From 1993 to 2000, Lady Thatcher was Chancellor of the College of William and Mary in Virginia. From 1992 to 1999 she was also Chancellor of the University of Buckingham, the UK's only private university, which she had opened in 1975.[140]
After Tony Blair's election as Labour Party leader in 1994, Thatcher praised Blair in an interview as "probably the most formidable Labour leader since Hugh Gaitskell. I see a lot of socialism behind their front bench, but not in Mr Blair. I think he genuinely has moved."[141]

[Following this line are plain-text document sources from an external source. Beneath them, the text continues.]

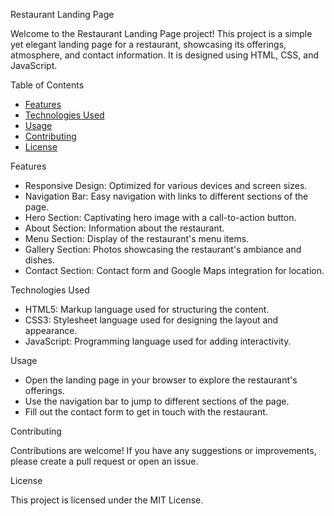 

Restaurant Landing Page

Welcome to the Restaurant Landing Page project! This project is a simple yet elegant landing page for a restaurant, showcasing its offerings, atmosphere, and contact information. It is designed using HTML, CSS, and JavaScript.

 Table of Contents

- [Features](#features)
- [Technologies Used](#technologies-used)
- [Usage](#usage)
- [Contributing](#contributing)
- [License](#license)

Features

- Responsive Design: Optimized for various devices and screen sizes.
- Navigation Bar: Easy navigation with links to different sections of the page.
- Hero Section: Captivating hero image with a call-to-action button.
- About Section: Information about the restaurant.
- Menu Section: Display of the restaurant's menu items.
- Gallery Section: Photos showcasing the restaurant's ambiance and dishes.
- Contact Section: Contact form and Google Maps integration for location.

Technologies Used

- HTML5: Markup language used for structuring the content.
- CSS3: Stylesheet language used for designing the layout and appearance.
- JavaScript: Programming language used for adding interactivity.


 Usage

- Open the landing page in your browser to explore the restaurant's offerings.
- Use the navigation bar to jump to different sections of the page.
- Fill out the contact form to get in touch with the restaurant.


Contributing

Contributions are welcome! If you have any suggestions or improvements, please create a pull request or open an issue.

License

This project is licensed under the MIT License. 
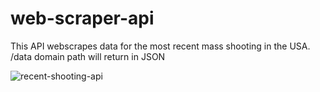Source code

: # web-scraper-api

This API webscrapes data for the most recent mass shooting in the USA.  
/data domain path will return in JSON

![recent-shooting-api](https://user-images.githubusercontent.com/52366381/178638488-debbd351-3d4e-4af8-8e37-9176464e39f2.JPG)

In the 2001 general election, Lady Thatcher supported the Conservative general election campaign but did not endorse Iain Duncan Smith in public as she had done previously for John Major and William Hague. In the Conservative leadership election shortly after, she supported Iain Duncan Smith because she believed he would "make infinitely the better leader" than Kenneth Clarke.[142]

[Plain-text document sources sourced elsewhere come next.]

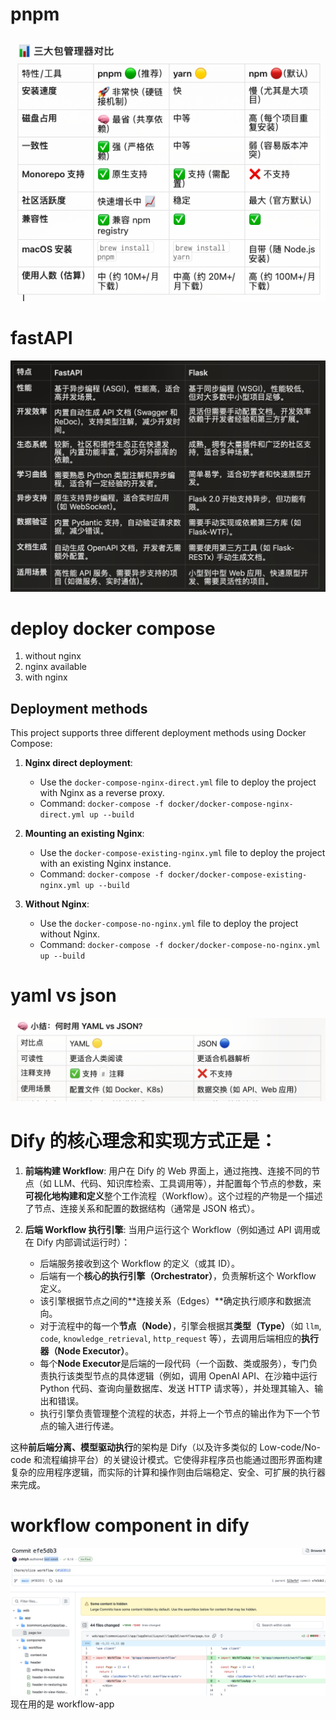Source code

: # pnpm
![alt text](image.png)

# fastAPI
![](fastapi.png)

# deploy docker compose 
1. without nginx
2. nginx available
3. with nginx

## Deployment methods

This project supports three different deployment methods using Docker Compose:

1. **Nginx direct deployment**:
   - Use the `docker-compose-nginx-direct.yml` file to deploy the project with Nginx as a reverse proxy.
   - Command: `docker-compose -f docker/docker-compose-nginx-direct.yml up --build`

2. **Mounting an existing Nginx**:
   - Use the `docker-compose-existing-nginx.yml` file to deploy the project with an existing Nginx instance.
   - Command: `docker-compose -f docker/docker-compose-existing-nginx.yml up --build`

3. **Without Nginx**:
   - Use the `docker-compose-no-nginx.yml` file to deploy the project without Nginx.
   - Command: `docker-compose -f docker/docker-compose-no-nginx.yml up --build`



# yaml vs json
![alt text](image-1.png)



# Dify 的核心理念和实现方式**正是**：

1.  **前端构建 Workflow**: 用户在 Dify 的 Web 界面上，通过拖拽、连接不同的节点（如 LLM、代码、知识库检索、工具调用等），并配置每个节点的参数，来**可视化地构建和定义**整个工作流程（Workflow）。这个过程的产物是一个描述了节点、连接关系和配置的数据结构（通常是 JSON 格式）。

2.  **后端 Workflow 执行引擎**: 当用户运行这个 Workflow（例如通过 API 调用或在 Dify 内部调试运行时）：
    * 后端服务接收到这个 Workflow 的定义（或其 ID）。
    * 后端有一个**核心的执行引擎（Orchestrator）**，负责解析这个 Workflow 定义。
    * 该引擎根据节点之间的**连接关系（Edges）**确定执行顺序和数据流向。
    * 对于流程中的每一个**节点（Node）**，引擎会根据其**类型（Type）**（如 `llm`, `code`, `knowledge_retrieval`, `http_request` 等），去调用后端相应的**执行器（Node Executor）**。
    * 每个**Node Executor**是后端的一段代码（一个函数、类或服务），专门负责执行该类型节点的具体逻辑（例如，调用 OpenAI API、在沙箱中运行 Python 代码、查询向量数据库、发送 HTTP 请求等），并处理其输入、输出和错误。
    * 执行引擎负责管理整个流程的状态，并将上一个节点的输出作为下一个节点的输入进行传递。

这种**前后端分离、模型驱动执行**的架构是 Dify（以及许多类似的 Low-code/No-code 和流程编排平台）的关键设计模式。它使得非程序员也能通过图形界面构建复杂的应用程序逻辑，而实际的计算和操作则由后端稳定、安全、可扩展的执行器来完成。

# workflow component in dify
![alt text](image-2.png)
现在用的是 workflow-app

In March 2002 Thatcher published Statecraft: Strategies for a Changing World, detailing her thoughts on mainly international relations and dedicated to Ronald Reagan. She claimed there would no peace in the Middle East until Saddam Hussein was toppled and said if he was found to be involved in the attacks on 11 September 2001, war was right. She also said Israel must trade land for peace as part of an equitable settlement. Regarding the European Union, she wrote that it was "fundamentally unreformable" and "a classic utopian project, a monument to the vanity of intellectuals, a programme whose inevitable destiny is failure". She argued that Britain should renegotiate its terms of membership and if this failed Britain should leave the EU and join the North American Free Trade Area. This book was serialised in The Times on 18 March. Having dominated the media all week with her views on the EU, on 23 March she announced that on the advice of her doctors she would cancel all planned speaking engagements and accept no more.[143]

Since 2003

Sir Denis Thatcher died on 26 June 2003. At his funeral service on 3 July[144] she paid tribute to him, saying "Being Prime Minister is a lonely job. In a sense, it ought to be—you cannot lead from a crowd. But with Denis there I was never alone. What a man. What a husband. What a friend".[145]

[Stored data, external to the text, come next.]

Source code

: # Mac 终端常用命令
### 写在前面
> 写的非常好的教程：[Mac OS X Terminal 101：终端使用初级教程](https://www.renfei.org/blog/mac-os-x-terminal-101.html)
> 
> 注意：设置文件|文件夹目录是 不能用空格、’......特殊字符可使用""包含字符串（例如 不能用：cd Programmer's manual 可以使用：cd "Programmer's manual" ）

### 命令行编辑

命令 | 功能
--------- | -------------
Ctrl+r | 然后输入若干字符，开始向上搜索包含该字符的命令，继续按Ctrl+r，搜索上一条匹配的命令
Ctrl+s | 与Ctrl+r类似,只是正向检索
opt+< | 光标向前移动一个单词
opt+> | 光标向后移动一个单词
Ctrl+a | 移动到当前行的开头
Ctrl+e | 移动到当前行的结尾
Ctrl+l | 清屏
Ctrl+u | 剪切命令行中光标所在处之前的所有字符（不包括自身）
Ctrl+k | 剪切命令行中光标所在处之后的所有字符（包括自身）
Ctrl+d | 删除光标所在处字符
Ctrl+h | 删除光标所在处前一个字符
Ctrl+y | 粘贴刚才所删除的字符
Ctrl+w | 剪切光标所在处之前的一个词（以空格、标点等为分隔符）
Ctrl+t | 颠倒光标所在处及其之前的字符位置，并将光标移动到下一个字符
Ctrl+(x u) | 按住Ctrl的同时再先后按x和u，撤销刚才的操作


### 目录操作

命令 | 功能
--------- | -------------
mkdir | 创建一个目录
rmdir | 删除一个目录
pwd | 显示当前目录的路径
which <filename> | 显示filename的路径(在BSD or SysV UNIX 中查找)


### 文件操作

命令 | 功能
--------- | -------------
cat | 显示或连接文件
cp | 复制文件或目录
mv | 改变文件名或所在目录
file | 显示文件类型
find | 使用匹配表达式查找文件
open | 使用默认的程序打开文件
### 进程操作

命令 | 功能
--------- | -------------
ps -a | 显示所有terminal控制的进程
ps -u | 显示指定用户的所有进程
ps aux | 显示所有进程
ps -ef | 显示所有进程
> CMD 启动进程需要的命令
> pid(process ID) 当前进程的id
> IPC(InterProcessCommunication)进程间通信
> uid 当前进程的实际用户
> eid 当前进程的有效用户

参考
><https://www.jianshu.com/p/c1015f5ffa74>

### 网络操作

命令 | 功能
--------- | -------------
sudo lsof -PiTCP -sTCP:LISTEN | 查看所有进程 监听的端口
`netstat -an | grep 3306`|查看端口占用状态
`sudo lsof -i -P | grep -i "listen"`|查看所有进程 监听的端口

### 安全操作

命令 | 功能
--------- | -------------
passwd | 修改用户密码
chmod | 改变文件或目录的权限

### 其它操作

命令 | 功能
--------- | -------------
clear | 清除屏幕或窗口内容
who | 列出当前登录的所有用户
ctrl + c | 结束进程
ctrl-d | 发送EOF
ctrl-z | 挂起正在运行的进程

On 11 June 2004 Thatcher attended the state funeral service for former US President Ronald Reagan.[146] She delivered her eulogy via videotape; in view of her failing mental faculties following several small strokes, the message had been pre-recorded several months earlier.[147] Thatcher then flew to California with the Reagan entourage, and attended the memorial service and interment ceremony for the president at the Ronald Reagan Presidential Library.[148]
Thatcher attends the Washington memorial service marking the 5th anniversary of the 11 September 2001 attacks, pictured with Dick Cheney and his wife
Thatcher marked her 80th birthday with a celebration at the Mandarin Oriental Hotel in Hyde Park, London on 13 October 2005, where the guests included the Queen, The Duke of Edinburgh, Princess Alexandra and Tony Blair.[149] Also present was Geoffrey Howe, now Lord Howe of Aberavon, who said of his former boss: "Her real triumph was to have transformed not just one party but two, so that when Labour did eventually return, the great bulk of Thatcherism was accepted as irreversible."[150]
In 2006 Thatcher attended the official Washington, D.C. memorial service to commemorate the fifth anniversary of the 11 September 2001 attacks on the United States. She was a guest of the US Vice President, Dick Cheney, and met with US Secretary of State Condoleezza Rice during her visit.[151]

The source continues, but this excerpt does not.